Reproduce the lines below exactly. Skip images.

[Dataset entries]
[Start of section]
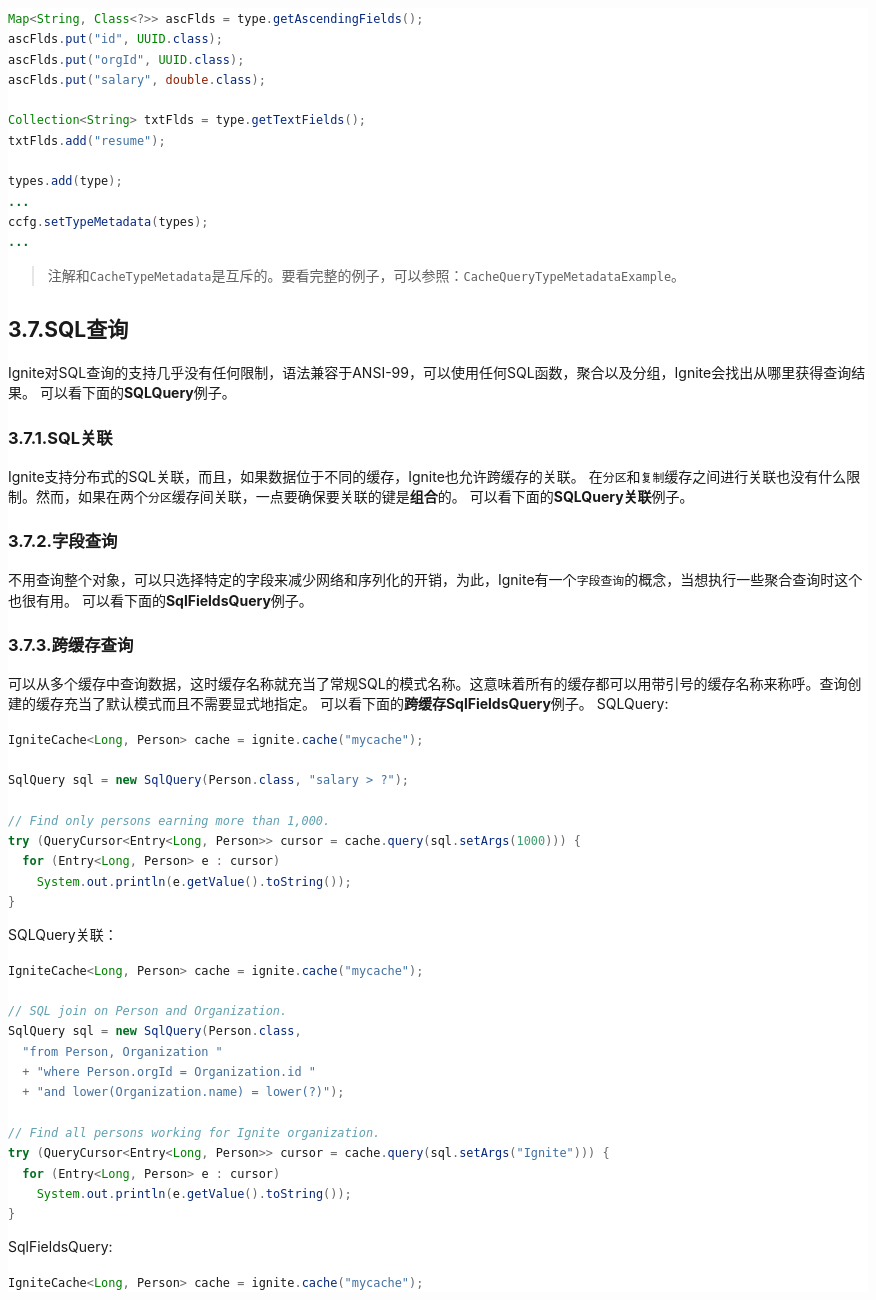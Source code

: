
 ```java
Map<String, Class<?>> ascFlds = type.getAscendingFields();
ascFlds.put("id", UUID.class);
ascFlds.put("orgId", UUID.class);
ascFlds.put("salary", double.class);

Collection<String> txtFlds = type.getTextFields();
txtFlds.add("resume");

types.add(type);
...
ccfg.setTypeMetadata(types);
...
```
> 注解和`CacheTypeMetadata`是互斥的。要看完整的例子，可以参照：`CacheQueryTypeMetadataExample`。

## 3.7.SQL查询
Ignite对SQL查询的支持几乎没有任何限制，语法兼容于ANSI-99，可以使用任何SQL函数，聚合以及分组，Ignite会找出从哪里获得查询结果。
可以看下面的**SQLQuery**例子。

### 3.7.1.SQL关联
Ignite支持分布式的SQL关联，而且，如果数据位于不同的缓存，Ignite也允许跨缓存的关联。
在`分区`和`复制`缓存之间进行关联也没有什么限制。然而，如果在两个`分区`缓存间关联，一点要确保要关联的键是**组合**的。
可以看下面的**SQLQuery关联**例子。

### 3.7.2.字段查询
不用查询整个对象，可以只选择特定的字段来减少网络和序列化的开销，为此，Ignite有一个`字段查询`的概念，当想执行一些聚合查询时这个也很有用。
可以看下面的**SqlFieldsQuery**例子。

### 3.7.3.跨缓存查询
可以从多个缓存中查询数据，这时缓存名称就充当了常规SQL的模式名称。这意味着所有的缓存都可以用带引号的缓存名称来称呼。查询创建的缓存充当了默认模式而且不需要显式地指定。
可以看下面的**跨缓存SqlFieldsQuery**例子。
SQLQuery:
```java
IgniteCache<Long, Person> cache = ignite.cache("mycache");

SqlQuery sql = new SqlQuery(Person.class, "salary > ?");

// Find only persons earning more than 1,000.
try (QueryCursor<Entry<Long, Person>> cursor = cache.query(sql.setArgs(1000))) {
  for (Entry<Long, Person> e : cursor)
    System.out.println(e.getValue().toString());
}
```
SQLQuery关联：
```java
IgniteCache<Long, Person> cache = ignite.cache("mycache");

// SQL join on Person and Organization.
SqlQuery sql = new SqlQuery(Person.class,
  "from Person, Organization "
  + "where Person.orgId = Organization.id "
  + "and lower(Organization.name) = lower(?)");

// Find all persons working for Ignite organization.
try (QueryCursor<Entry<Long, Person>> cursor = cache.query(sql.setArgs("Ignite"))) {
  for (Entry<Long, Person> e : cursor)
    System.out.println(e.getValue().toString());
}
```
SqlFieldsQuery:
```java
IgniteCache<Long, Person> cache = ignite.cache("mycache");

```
[End of section]
### SOLVED PROBLEM:
Source code

:
 ```java
Map<String, Class<?>> ascFlds = type.getAscendingFields();
ascFlds.put("id", UUID.class);
ascFlds.put("orgId", UUID.class);
ascFlds.put("salary", double.class);

Collection<String> txtFlds = type.getTextFields();
txtFlds.add("resume");

types.add(type);
...
ccfg.setTypeMetadata(types);
...
```
> 注解和`CacheTypeMetadata`是互斥的。要看完整的例子，可以参照：`CacheQueryTypeMetadataExample`。

## 3.7.SQL查询
Ignite对SQL查询的支持几乎没有任何限制，语法兼容于ANSI-99，可以使用任何SQL函数，聚合以及分组，Ignite会找出从哪里获得查询结果。
可以看下面的**SQLQuery**例子。

### 3.7.1.SQL关联
Ignite支持分布式的SQL关联，而且，如果数据位于不同的缓存，Ignite也允许跨缓存的关联。
在`分区`和`复制`缓存之间进行关联也没有什么限制。然而，如果在两个`分区`缓存间关联，一点要确保要关联的键是**组合**的。
可以看下面的**SQLQuery关联**例子。

### 3.7.2.字段查询
不用查询整个对象，可以只选择特定的字段来减少网络和序列化的开销，为此，Ignite有一个`字段查询`的概念，当想执行一些聚合查询时这个也很有用。
可以看下面的**SqlFieldsQuery**例子。

### 3.7.3.跨缓存查询
可以从多个缓存中查询数据，这时缓存名称就充当了常规SQL的模式名称。这意味着所有的缓存都可以用带引号的缓存名称来称呼。查询创建的缓存充当了默认模式而且不需要显式地指定。
可以看下面的**跨缓存SqlFieldsQuery**例子。
SQLQuery:
```java
IgniteCache<Long, Person> cache = ignite.cache("mycache");

SqlQuery sql = new SqlQuery(Person.class, "salary > ?");

// Find only persons earning more than 1,000.
try (QueryCursor<Entry<Long, Person>> cursor = cache.query(sql.setArgs(1000))) {
  for (Entry<Long, Person> e : cursor)
    System.out.println(e.getValue().toString());
}
```
SQLQuery关联：
```java
IgniteCache<Long, Person> cache = ignite.cache("mycache");

// SQL join on Person and Organization.
SqlQuery sql = new SqlQuery(Person.class,
  "from Person, Organization "
  + "where Person.orgId = Organization.id "
  + "and lower(Organization.name) = lower(?)");

// Find all persons working for Ignite organization.
try (QueryCursor<Entry<Long, Person>> cursor = cache.query(sql.setArgs("Ignite"))) {
  for (Entry<Long, Person> e : cursor)
    System.out.println(e.getValue().toString());
}
```
SqlFieldsQuery:
```java
IgniteCache<Long, Person> cache = ignite.cache("mycache");

```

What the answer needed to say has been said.